Les pharmaciens devraient recevoir le pouvoir de substituer un médicament biologique à un médicament biosimilaire seulement deux mois après la loi controversée autorisant le «marquage a» des biosimilaires.

Le PBAC a recommandé l’inscription de l’infliximab biosimilar Inflectra pour les mêmes indications que son médicament de comparaison, Remicade, lors de sa réunion d’août.

Bien que le médicament reste en grande partie dispensé en milieu hospitalier en raison de la méthode de perfusion, le secteur des pharmacies communautaires surveille étroitement le déménagement en tant que premier médicament à substituer à un produit biologique dans le cadre d’un plan gouvernemental d’économie.

Une telle mesure pourrait entraîner des économies substantielles pour le PBS: les chiffres récemment publiés montrent que les coûts totaux pour le PBS des prescriptions d’infliximab en 2014 étaient proches de 70 millions de dollars. Le fabricant d’inflectra Hospira affirme que son biosimilaire pourrait réduire ces coûts de 20 à 30%.

Les recommandations de la PBAC sont arrivées un jour après l’enregistrement d’Inflectra auprès de la TGA, et seulement deux mois après l’adoption de la législation autorisant le « marquage a » des biosimilaires.

La Guilde des pharmaciens d’Australie a déclaré que la TGA est responsable de l’enregistrement des médicaments et que le degré d’évaluation des médicaments homologués est rigoureux et détaillé, les promoteurs devant fournir des données complètes sur la sécurité, la qualité et l’efficacité.

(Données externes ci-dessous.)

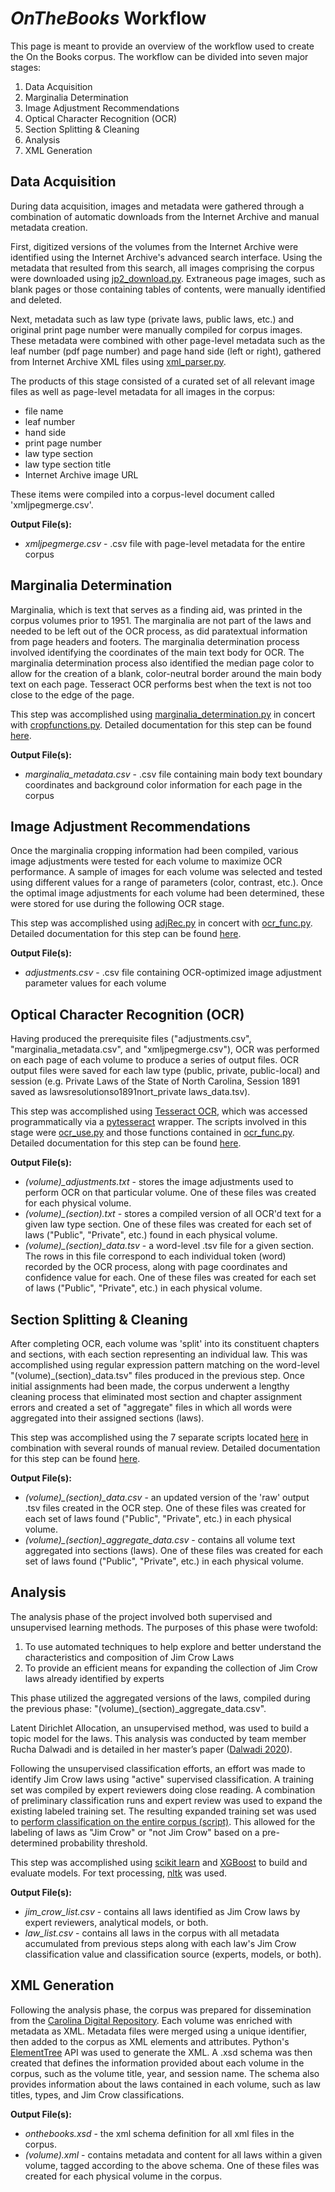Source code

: # *OnTheBooks* Workflow
This page is meant to provide an overview of the workflow used to create the On the Books corpus. The workflow can be divided into seven major stages:

1. Data Acquisition
2. Marginalia Determination
3. Image Adjustment Recommendations
4. Optical Character Recognition (OCR)
5. Section Splitting & Cleaning
6. Analysis
7. XML Generation

## Data Acquisition
During data acquisition, images and metadata were gathered through a combination of automatic downloads from the Internet Archive and manual metadata creation.

First, digitized versions of the volumes from the Internet Archive were identified using the Internet Archive's advanced search interface. Using the metadata that resulted from this search, all images comprising the corpus were downloaded using [jp2_download.py](https://github.com/UNC-Libraries-data/OnTheBooks/blob/main/code/data_acquisition/jp2_download.py). Extraneous page images, such as blank pages or those containing tables of contents, were manually identified and deleted.

Next, metadata such as law type (private laws, public laws, etc.) and original print page number were manually compiled for corpus images. These metadata were combined with other page-level metadata such as the leaf number (pdf page number) and page hand side (left or right), gathered from Internet Archive XML files using [xml_parser.py](https://github.com/UNC-Libraries-data/OnTheBooks/blob/main/code/data_acquisition/xml_parser.py).

The products of this stage consisted of a curated set of all relevant image files as well as page-level metadata for all images in the corpus:
* file name
* leaf number
* hand side
* print page number
* law type section
* law type section title
* Internet Archive image URL

These items were compiled into a corpus-level document called 'xmljpegmerge.csv'.

**Output File(s):**
* *xmljpegmerge.csv* - .csv file with page-level metadata for the entire corpus

## Marginalia Determination
Marginalia, which is text that serves as a finding aid, was printed in the corpus volumes prior to 1951. The marginalia are not part of the laws and needed to be left out of the OCR process, as did paratextual information from page headers and footers. The marginalia determination process involved identifying the coordinates of the main text body for OCR. The marginalia determination process also identified the median page color to allow for the creation of a blank, color-neutral border around the main body text on each page. Tesseract OCR performs best when the text is not too close to the edge of the page.

This step was accomplished using [marginalia_determination.py](https://github.com/UNC-Libraries-data/OnTheBooks/blob/main/code/marginalia/marginalia_determination.py) in concert with [cropfunctions.py](https://github.com/UNC-Libraries-data/OnTheBooks/blob/main/code/marginalia/cropfunctions.py). Detailed documentation for this step can be found [here](https://github.com/UNC-Libraries-data/OnTheBooks/blob/main/examples/marginalia_determination/marginalia_determination.ipynb).

**Output File(s):**
* *marginalia_metadata.csv* - .csv file containing main body text boundary coordinates and background color information for each page in the corpus

## Image Adjustment Recommendations
Once the marginalia cropping information had been compiled, various image adjustments were tested for each volume to maximize OCR performance. A sample of images for each volume was selected and tested using different values for a range of parameters (color, contrast, etc.). Once the optimal image adjustments for each volume had been determined, these were stored for use during the following OCR stage.

This step was accomplished using [adjRec.py](https://github.com/UNC-Libraries-data/OnTheBooks/blob/main/code/ocr/adjRec.py) in concert with [ocr_func.py](https://github.com/UNC-Libraries-data/OnTheBooks/blob/main/code/ocr/ocr_func.py). Detailed documentation for this step can be found [here](https://github.com/UNC-Libraries-data/OnTheBooks/blob/main/examples/adjustment_recommendation/adjRec.ipynb).

**Output File(s):**
* *adjustments.csv* - .csv file containing OCR-optimized image adjustment parameter values for each volume

## Optical Character Recognition (OCR)
Having produced the prerequisite files ("adjustments.csv", "marginalia_metadata.csv", and "xmljpegmerge.csv"), OCR was performed on each page of each volume to produce a series of output files. OCR output files were saved for each law type (public, private, public-local) and session (e.g. Private Laws of the State of North Carolina, Session 1891 saved as lawsresolutionso1891nort_private laws_data.tsv).

This step was accomplished using [Tesseract OCR](https://github.com/UB-Mannheim/tesseract/wiki), which was accessed programmatically via a [pytesseract](https://pypi.org/project/pytesseract/) wrapper. The scripts involved in this stage were [ocr_use.py](https://github.com/UNC-Libraries-data/OnTheBooks/blob/main/code/ocr/ocr_use.py) and those functions contained in [ocr_func.py](https://github.com/UNC-Libraries-data/OnTheBooks/blob/main/code/ocr/ocr_func.py). Detailed documentation for this step can be found [here](https://github.com/UNC-Libraries-data/OnTheBooks/blob/main/examples/ocr/ocr_use.ipynb).

**Output File(s):**
* *(volume)_adjustments.txt* - stores the image adjustments used to perform OCR on that particular volume. One of these files was created for each physical volume.
* *(volume)_(section).txt* - stores a compiled version of all OCR'd text for a given law type section. One of these files was created for each set of laws ("Public", "Private", etc.) found in each physical volume.
* *(volume)_(section)_data.tsv* - a word-level .tsv file for a given section. The rows in this file correspond to each individual token (word) recorded by the OCR process, along with page coordinates and confidence value for each. One of these files was created for each set of laws ("Public", "Private", etc.) in each physical volume.

## Section Splitting & Cleaning
After completing OCR, each volume was 'split' into its constituent chapters and sections, with each section representing an individual law. This was accomplished using regular expression pattern matching on the word-level "(volume)_(section)_data.tsv" files produced in the previous step. Once initial assignments had been made, the corpus underwent a lengthy cleaning process that eliminated most section and chapter assignment errors and created a set of "aggregate" files in which all words were aggregated into their assigned sections (laws).

This step was accomplished using the 7 separate scripts located [here](https://github.com/UNC-Libraries-data/OnTheBooks/tree/main/code/split_cleanup) in combination with several rounds of manual review. Detailed documentation for this step can be found [here](https://github.com/UNC-Libraries-data/OnTheBooks/blob/main/examples/split_cleanup/split_cleanup.ipynb).

**Output File(s):**
* *(volume)_(section)_data.csv* - an updated version of the 'raw' output .tsv files created in the OCR step. One of these files was created for each set of laws found ("Public", "Private", etc.) in each physical volume.
* *(volume)_(section)_aggregate_data.csv* - contains all volume text aggregated into sections (laws). One of these files was created for each set of laws found ("Public", "Private", etc.) in each physical volume.

## Analysis
The analysis phase of the project involved both supervised and unsupervised learning methods. The purposes of this phase were twofold:
1. To use automated techniques to help explore and better understand the characteristics and composition of Jim Crow Laws
2. To provide an efficient means for expanding the collection of Jim Crow laws already identified by experts

This phase utilized the aggregated versions of the laws, compiled during the previous phase: "(volume)_(section)_aggregate_data.csv".

Latent Dirichlet Allocation, an unsupervised method, was used to build a topic model for the laws. This analysis was conducted by team member Rucha Dalwadi and is detailed in her master’s paper ([Dalwadi 2020](https://doi.org/10.17615/tksc-t217)).

Following the unsupervised classification efforts, an effort was made to identify Jim Crow laws using "active" supervised classification. A training set was compiled by expert reviewers doing close reading. A combination of preliminary classification runs and expert review was used to expand the existing labeled training set. The resulting expanded training set was used to [perform classification on the entire corpus (script)](https://unc-libraries-data.github.io/OnTheBooks/code/classification/ModelSelection_v2.html). This allowed for the labeling of laws as "Jim Crow" or "not Jim Crow" based on a pre-determined probability threshold.

This step was accomplished using [scikit learn](https://scikit-learn.org/) and [XGBoost](https://xgboost.readthedocs.io/) to build and evaluate models. For text processing, [nltk](https://www.nltk.org/) was used.

**Output File(s):**
* *jim_crow_list.csv* - contains all laws identified as Jim Crow laws by expert reviewers, analytical models, or both.
* *law_list.csv* - contains all laws in the corpus with all metadata accumulated from previous steps along with each law's Jim Crow classification value and classification source (experts, models, or both).

## XML Generation
Following the analysis phase, the corpus was prepared for dissemination from the [Carolina Digital Repository](https://doi.org/10.17615/5c4g-sd44). Each volume was enriched with metadata as XML. Metadata files were merged using a unique identifier, then added to the corpus as XML elements and attributes. Python's [ElementTree](https://docs.python.org/3/library/xml.etree.elementtree.html) API was used to generate the XML. A .xsd schema was then created that defines the information provided about each volume in the corpus, such as the volume title, year, and session name. The schema also provides information about the laws contained in each volume, such as law titles, types, and Jim Crow classifications.

**Output File(s):**
* *onthebooks.xsd* - the xml schema definition for all xml files in the corpus.
* *(volume).xml* - contains metadata and content for all laws within a given volume, tagged according to the above schema. One of these files was created for each physical volume in the corpus.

« Lorsque le PBAC a marqué un élément PBS, les promoteurs de ces médicaments ont présenté à la TGA des preuves qu’ils sont bioéquivalents ou thérapeutiquement équivalents et qu’ils peuvent être échangés sans différence d’effet clinique », a déclaré un porte-parole de la Guilde.

« Lorsqu’un médicament biologique a été marqué d’un » a « , le patient doit être informé de la disponibilité d’une alternative », a ajouté le porte-parole.